Si prevalece un enfoque utilitarista, en el que el estudiante se especializa en resolver situaciones laborales puntuales, la universidad se convertirá en un mecanismo que genera egresados con capacidades instrumentales para propósitos específicos. La sobrevaloración del componente laboral consiste no solo en que los conocimientos se conciben en función únicamente de la profesión, sino, como se puede captar en el texto de Aguilar Astorga (2017), que esta se convierte en algo encerrado en sí mismo y, por tanto, aislado y aislante. Al decir de Rodríguez (2017), la formación de profesionales capaces exclusivamente para el trabajo, es propia de los siglos XIX y XX y, por tanto, es un residuo del pasado.

Según los autores Navia-Antezana y Hirsch-Adler (2015) y Picazo et al. (2018), hay experiencias que demuestran que el componente social es a veces mejor valorado (como rasgo deseable de un buen profesional) que el componente técnico o cognitivo. Esto demuestra que no faltan quienes reconocen que los individuos formados en aspectos puramente prácticos, a final de cuentas no poseen habilidades sociales y humanas, también muy necesarias para desempeñarse con éxito en el ámbito laboral.
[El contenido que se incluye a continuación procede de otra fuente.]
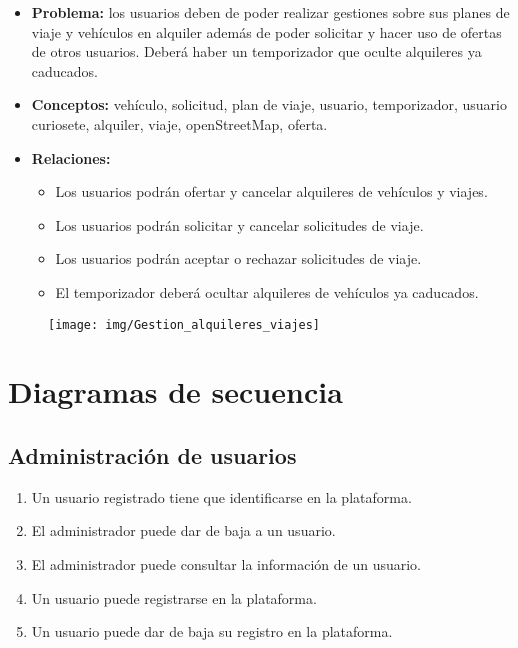 	\begin{itemize}
		\item \textbf{Problema: } los usuarios deben de poder realizar gestiones sobre sus planes de viaje y vehículos en alquiler además de poder solicitar y hacer uso de ofertas de otros usuarios. Deberá haber un temporizador que oculte alquileres ya caducados.
		
		\item \textbf{Conceptos: } vehículo, solicitud, plan de viaje, usuario, temporizador, usuario curiosete, alquiler, viaje, openStreetMap, oferta.
		
		\item \textbf{Relaciones: }
			
			\begin{itemize}
				\item Los usuarios podrán ofertar y cancelar alquileres de vehículos y viajes.
				\item Los usuarios podrán solicitar y cancelar solicitudes de viaje.
				\item Los usuarios podrán aceptar o rechazar solicitudes de viaje.
				\item El temporizador deberá ocultar alquileres de vehículos ya caducados.
			\end{itemize}
		\end{itemize}
	
	\begin{figure}[H]
		\centering
		\texttt{[image: img/Gestion\_alquileres\_viajes]}
		\label{fig:gestionalquileresviajes}
	\end{figure}

	
	
	\section{Diagramas de secuencia}
	
		\subsection{Administración de usuarios}
		
		\begin{enumerate}
			\item Un usuario registrado tiene que identificarse en la plataforma.
			\item El administrador puede dar de baja a un usuario.
			\item El administrador puede consultar la información de un usuario.
			\item Un usuario puede registrarse en la plataforma.
			\item Un usuario puede dar de baja su registro en la plataforma.
		\end{enumerate}
		
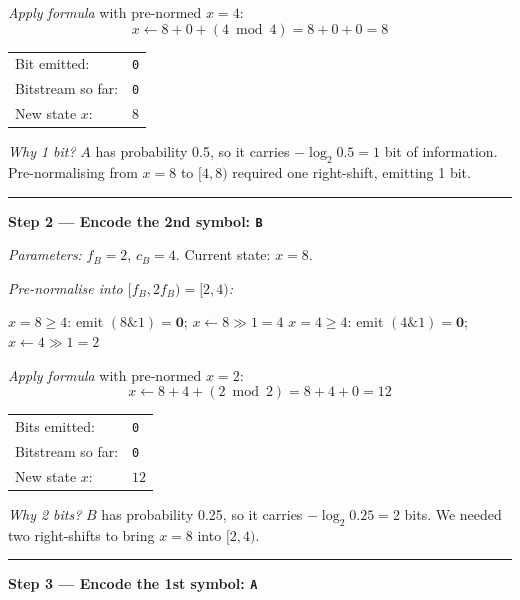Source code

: \begin{examplebox}
\noindent\emph{Apply formula} with pre-normed $x = 4$:
\[
  x \leftarrow 8 + 0 + (4 \bmod 4) = 8 + 0 + 0 = 8
\]

\begin{center}
\begin{tabular}{@{}ll@{}}
  Bit emitted:      & \texttt{0} \\
  Bitstream so far: & \texttt{0} \\
  New state $x$:    & $8$ \\
\end{tabular}
\end{center}

\noindent\textit{Why 1 bit?}  $A$ has probability 0.5, so it
carries $-\log_2 0.5 = 1$ bit of information.  Pre-normalising
from $x=8$ to $[4,8)$ required one right-shift, emitting 1
bit.

\medskip\hrule\medskip

\noindent\textbf{Step 2 --- Encode the 2nd symbol: \texttt{B}}

\noindent\emph{Parameters:} $f_B = 2$, $c_B = 4$.
Current state: $x = 8$.

\noindent\emph{Pre-normalise into $[f_B, 2f_B) = [2, 4)$:}
\begin{algorithmic}[1]
    \State $x = 8 \ge 4$: \enspace emit $(8 \mathrel{\&} 1) = \mathbf{0}$;\enspace
           $x \leftarrow 8 \gg 1 = 4$
    \State $x = 4 \ge 4$: \enspace emit $(4 \mathrel{\&} 1) = \mathbf{0}$;\enspace
           $x \leftarrow 4 \gg 1 = 2$
\EndWhile
\Comment{$2 \in [2,4)$: stop}
\end{algorithmic}

\noindent\emph{Apply formula} with pre-normed $x = 2$:
\[
  x \leftarrow 8 + 4 + (2 \bmod 2) = 8 + 4 + 0 = 12
\]

\begin{center}
\begin{tabular}{@{}ll@{}}
  Bits emitted:     & \texttt{0\;0} \\
  Bitstream so far: & \texttt{0\;0\;0} \\
  New state $x$:    & $12$ \\
\end{tabular}
\end{center}

\noindent\textit{Why 2 bits?}  $B$ has probability 0.25, so
it carries $-\log_2 0.25 = 2$ bits.  We needed two
right-shifts to bring $x = 8$ into $[2, 4)$.

\medskip\hrule\medskip

\noindent\textbf{Step 3 --- Encode the 1st symbol: \texttt{A}}


\end{examplebox}
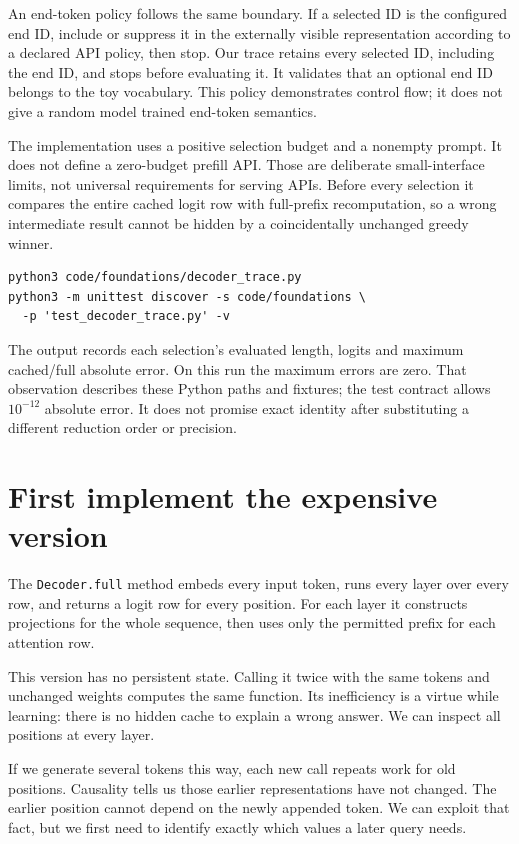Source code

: An end-token policy follows the same boundary. If a selected ID is the
configured end ID, include or suppress it in the externally visible
representation according to a declared API policy, then stop. Our trace
retains every selected ID, including the end ID, and stops before
evaluating it. It validates that an optional end ID belongs to the toy
vocabulary. This policy demonstrates control flow; it does not give a
random model trained end-token semantics.

The implementation uses a positive selection budget and a nonempty
prompt. It does not define a zero-budget prefill API. Those are deliberate
small-interface limits, not universal requirements for serving APIs.
Before every selection it compares the entire cached logit row with
full-prefix recomputation, so a wrong intermediate result cannot be
hidden by a coincidentally unchanged greedy winner.

\begin{verbatim}
python3 code/foundations/decoder_trace.py
python3 -m unittest discover -s code/foundations \
  -p 'test_decoder_trace.py' -v
\end{verbatim}
The output records each selection's evaluated length, logits and maximum
cached/full absolute error. On this run the maximum errors are zero.
That observation describes these Python paths and fixtures; the test
contract allows $10^{-12}$ absolute error. It does not promise exact
identity after substituting a different reduction order or precision.
\begin{minipage}{\linewidth}
\end{minipage}

\section{First implement the expensive version}
The \texttt{Decoder.full} method embeds every input token, runs every
layer over every row, and returns a logit row for every position.
For each layer it constructs projections for the whole sequence, then
uses only the permitted prefix for each attention row.

This version has no persistent state. Calling it twice with the same
tokens and unchanged weights computes the same function. Its inefficiency
is a virtue while learning: there is no hidden cache to explain a wrong
answer. We can inspect all positions at every layer.

If we generate several tokens this way, each new call repeats work for
old positions. Causality tells us those earlier representations have not
changed. The earlier position cannot depend on the newly appended token.
We can exploit that fact, but we first need to identify exactly which
values a later query needs.

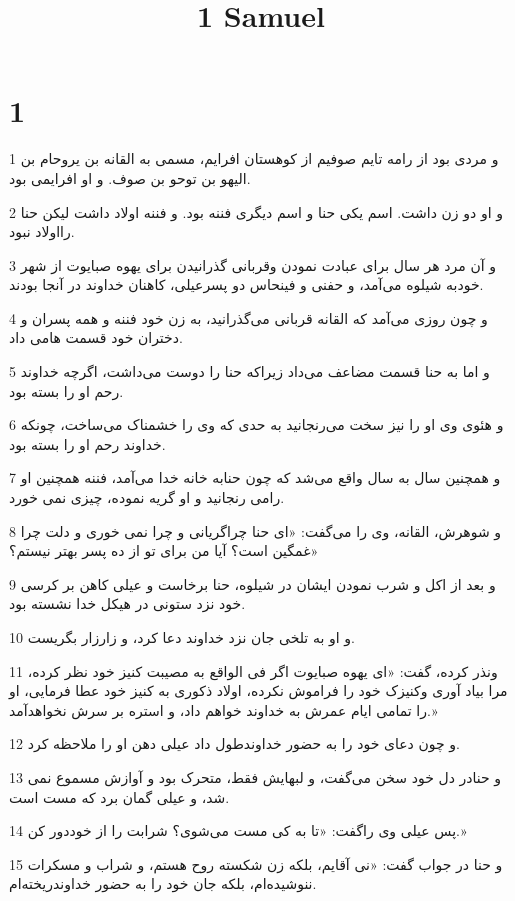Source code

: 

\title{1 Samuel}

 
\chapter{1}

\par 1 و مردی بود از رامه تایم صوفیم از کوهستان افرایم، مسمی به القانه بن یروحام بن الیهو بن توحو بن صوف. و او افرایمی بود.
\par 2 و او دو زن داشت. اسم یکی حنا و اسم دیگری فننه بود. و فننه اولاد داشت لیکن حنا رااولاد نبود.
\par 3 و آن مرد هر سال برای عبادت نمودن وقربانی گذرانیدن برای یهوه صبایوت از شهر خودبه شیلوه می‌آمد، و حفنی و فینحاس دو پسرعیلی، کاهنان خداوند در آنجا بودند.
\par 4 و چون روزی می‌آمد که القانه قربانی می‌گذرانید، به زن خود فننه و همه پسران و دختران خود قسمت هامی داد.
\par 5 و اما به حنا قسمت مضاعف می‌داد زیراکه حنا را دوست می‌داشت، اگر‌چه خداوند رحم او را بسته بود.
\par 6 و هئوی وی او را نیز سخت می‌رنجانید به حدی که وی را خشمناک می‌ساخت، چونکه خداوند رحم او را بسته بود.
\par 7 و همچنین سال به سال واقع می‌شد که چون حنابه خانه خدا می‌آمد، فننه همچنین او رامی رنجانید و او گریه نموده، چیزی نمی خورد.
\par 8 و شوهرش، القانه، وی را می‌گفت: «ای حنا چراگریانی و چرا نمی خوری و دلت چرا غمگین است؟ آیا من برای تو از ده پسر بهتر نیستم؟»
\par 9 و بعد از اکل و شرب نمودن ایشان در شیلوه، حنا برخاست و عیلی کاهن بر کرسی خود نزد ستونی در هیکل خدا نشسته بود.
\par 10 و او به تلخی جان نزد خداوند دعا کرد، و زارزار بگریست.
\par 11 ونذر کرده، گفت: «ای یهوه صبایوت اگر فی الواقع به مصیبت کنیز خود نظر کرده، مرا بیاد آوری وکنیزک خود را فراموش نکرده، اولاد ذکوری به کنیز خود عطا فرمایی، او را تمامی ایام عمرش به خداوند خواهم داد، و استره بر سرش نخواهدآمد.»
\par 12 و چون دعای خود را به حضور خداوندطول داد عیلی دهن او را ملاحظه کرد.
\par 13 و حنادر دل خود سخن می‌گفت، و لبهایش فقط، متحرک بود و آوازش مسموع نمی شد، و عیلی گمان برد که مست است.
\par 14 پس عیلی وی راگفت: «تا به کی مست می‌شوی؟ شرابت را از خوددور کن.»
\par 15 و حنا در جواب گفت: «نی آقایم، بلکه زن شکسته روح هستم، و شراب و مسکرات ننوشیده‌ام، بلکه جان خود را به حضور خداوندریخته‌ام.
Pero lo llamativo es que en tales circunstancias también se corre el riesgo de ir a un extremo y con ello, sucumbir en los brazos de otro tipo de reduccionismo.
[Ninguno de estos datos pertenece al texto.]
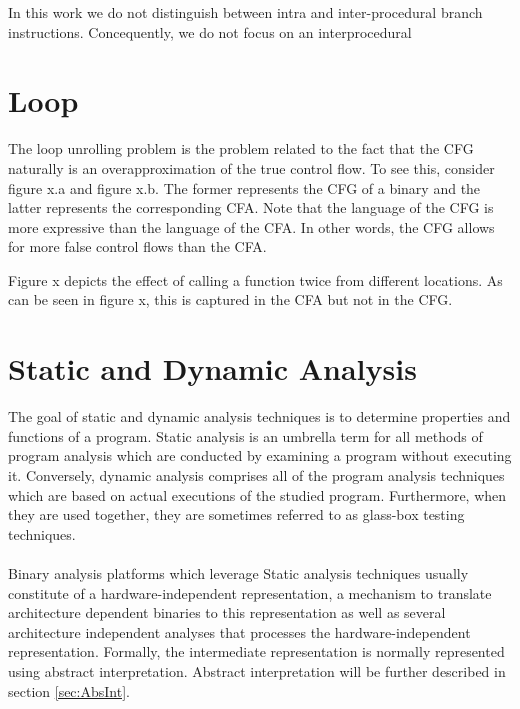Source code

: \documentclass{kththesis}
\begin{document}
In this work we do not distinguish between intra and inter-procedural branch instructions. Concequently, we do not focus on an interprocedural


\section{Loop}
The loop unrolling problem is the problem related to the fact that the CFG naturally is an overapproximation of the true control flow. To see this, consider figure x.a and figure x.b. The former represents the CFG of a binary and the latter represents the corresponding CFA. Note that the language of the CFG is more expressive than the language of the CFA. In other words, the CFG allows for more false control flows than the CFA.

Figure x depicts the effect of calling a function twice from different locations. As can be seen in figure x, this is captured in the CFA but not in the CFG.




\section{Static and Dynamic Analysis}
The goal of static and dynamic analysis techniques is to determine properties and
functions of a program\cite{staticOfInd}. Static analysis is an umbrella term for all methods of program analysis which are conducted by examining a program without executing it. Conversely, dynamic analysis comprises all of the program analysis techniques which are based on actual executions of the studied program. Furthermore, when they are used together, they are sometimes referred to as glass-box testing techniques\cite{DefinitionStaticAnal}.
\\ \\
Binary analysis platforms which leverage Static analysis techniques usually constitute of a hardware-independent representation, a mechanism to translate architecture dependent binaries to this representation as well as several architecture independent analyses that processes the hardware-independent representation\cite{TrABin}. Formally, the intermediate representation is normally represented using abstract interpretation\cite{Jakstab}. Abstract interpretation will be further described in section \ref{sec:AbsInt}.
\end{document}
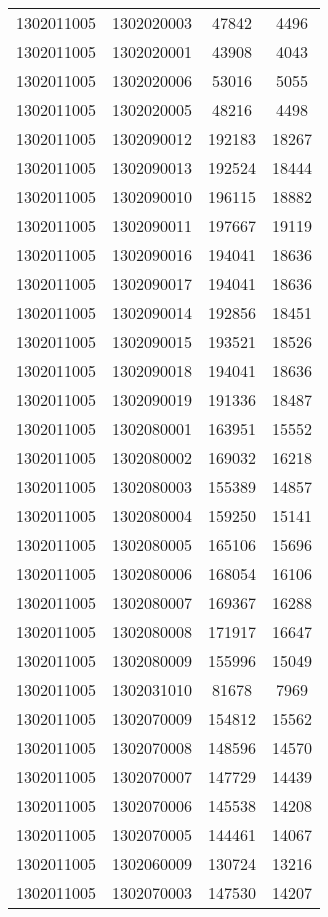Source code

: \begin{longtable}[h]{llcc}
		1302011005 & 1302020003 & 47842 & 4496\\
		1302011005 & 1302020001 & 43908 & 4043\\
		1302011005 & 1302020006 & 53016 & 5055\\
		1302011005 & 1302020005 & 48216 & 4498\\
		1302011005 & 1302090012 & 192183 & 18267\\
		1302011005 & 1302090013 & 192524 & 18444\\
		1302011005 & 1302090010 & 196115 & 18882\\
		1302011005 & 1302090011 & 197667 & 19119\\
		1302011005 & 1302090016 & 194041 & 18636\\
		1302011005 & 1302090017 & 194041 & 18636\\
		1302011005 & 1302090014 & 192856 & 18451\\
		1302011005 & 1302090015 & 193521 & 18526\\
		1302011005 & 1302090018 & 194041 & 18636\\
		1302011005 & 1302090019 & 191336 & 18487\\
		1302011005 & 1302080001 & 163951 & 15552\\
		1302011005 & 1302080002 & 169032 & 16218\\
		1302011005 & 1302080003 & 155389 & 14857\\
		1302011005 & 1302080004 & 159250 & 15141\\
		1302011005 & 1302080005 & 165106 & 15696\\
		1302011005 & 1302080006 & 168054 & 16106\\
		1302011005 & 1302080007 & 169367 & 16288\\
		1302011005 & 1302080008 & 171917 & 16647\\
		1302011005 & 1302080009 & 155996 & 15049\\
		1302011005 & 1302031010 & 81678 & 7969\\
		1302011005 & 1302070009 & 154812 & 15562\\
		1302011005 & 1302070008 & 148596 & 14570\\
		1302011005 & 1302070007 & 147729 & 14439\\
		1302011005 & 1302070006 & 145538 & 14208\\
		1302011005 & 1302070005 & 144461 & 14067\\
		1302011005 & 1302060009 & 130724 & 13216\\
		1302011005 & 1302070003 & 147530 & 14207\\

\end{longtable}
Existen estudiosos, como Ciurana y Regalado Lobo (2017), a quienes inquieta el reducción, tanto el que se observa en la sobrevaloración del propósito de formar profesionales con alta preparación para cumplir las normas técnicas de modo eficiente, con capacidad para adaptarse a los cambios tecnológicos y obtener de ellos resultados óptimos y el que tiene lugar cuando se centra la atención de la satisfacción de las exigencias del mercado laboral y tecno-industrial, como cuando se sobredimensiona este objetivo y quedan en un plano inferior otros aspectos muy importantes en la vida de un individuo y de la sociedad, por ejemplo, el desarrollo del pensamiento crítico y creativo y la formación de hombres y mujeres como ciudadanos, aptos para vivir activamente en la comunidad a la cual se deben. En toda esta faena no ha de olvidarse el enriquecimiento del universo espiritual, para lo cual tiene una incalculable valía el estudio de la filosofía, la ética, la estética, la historia, el arte, la literatura artística y la lengua materna.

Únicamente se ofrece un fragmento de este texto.